Dom Lindomar Rocha Mota
Bispo de São Luís de Montes Belos (GO)
“É na fraqueza que a força se manifesta”, com essas palavras Paulo centraliza a nossa atenção na Graça radical que Cristo nos conquistou. Uma Graça que não pode mais ser negociada por nada que lhe precedeu, nem por aquilo que ainda está porvir.
A Graça não é passageira, ela é para o mundo que está nascendo e emergindo da promessa antiga de Deus para o mundo, e não somente para os Judeus.
Uma parte importante da Profecia e da esperança de Israel era claramente a multidão acorrendo para a casa de Deus! Uma multidão justificada por um matrimônio fiel com Ele.
A fidelidade, porém, só pode ser forjada no coração e não na forma fria da lei ou no ritmo da liturgia, tentação que andava se alastrando sobremaneira no culto antigo.
Os cristãos vivem de outro modo! Entretanto, muitas vezes perdemos o passo para inclinações severas que sempre nos rodeia, isto é, de minimizar a Graça recebida como caminho para a salvação.
Paulo nos lembra de uma passagem trágica na qual Pedro, depois de ter ficado maravilhado com a conversão dos pagãos em Antioquia (Gl 2,12), afastou-se deles por receio daqueles que ainda creditavam a lei como necessária para a salvação.
Paulo se lembra com pesar de que mesmo Barnabé se afastou deles.

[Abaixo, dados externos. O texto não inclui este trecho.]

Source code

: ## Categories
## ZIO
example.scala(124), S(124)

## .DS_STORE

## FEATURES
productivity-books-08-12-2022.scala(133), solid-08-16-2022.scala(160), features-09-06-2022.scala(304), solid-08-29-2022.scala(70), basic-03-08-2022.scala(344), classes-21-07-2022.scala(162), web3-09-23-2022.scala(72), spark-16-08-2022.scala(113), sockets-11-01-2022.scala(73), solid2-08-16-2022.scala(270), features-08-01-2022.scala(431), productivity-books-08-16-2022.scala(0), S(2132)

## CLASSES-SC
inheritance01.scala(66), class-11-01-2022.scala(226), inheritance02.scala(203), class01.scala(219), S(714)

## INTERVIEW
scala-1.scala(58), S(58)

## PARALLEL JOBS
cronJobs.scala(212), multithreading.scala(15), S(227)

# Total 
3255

Membros importantes da Igreja nascente cedendo a tentação da lei. Esse exemplo seria seguido por muitos, e muitos pegariam o caminho torto. Por isso, Paulo deixa por escrito uma das mais duras reprovações feitas na era apostólica.
Ser Cristão e viver sob a dependência da lei é sinal de uma vida dissimulada. E a dissimulação dos grandes arrasta uma multidão. Por isso Paulo clamou cheio de angústia contra a atitude de Cefas, dizendo que ela foi tão maléfica, “a ponto de até Barnabé se deixar arrastar pela hipocrisia deles” (Gl 2,13).
Palavras semelhantes já haviam sido usadas por Jesus para replicar a ação dos fariseus. De fato, hipocrisia no grego antigo significa encenar. A hipocrisia é uma encenação bela no teatro, mas feia na religião e na vida. Por essa razão não podemos encenar sobre a Graça e vivermos sob o jugo da Lei.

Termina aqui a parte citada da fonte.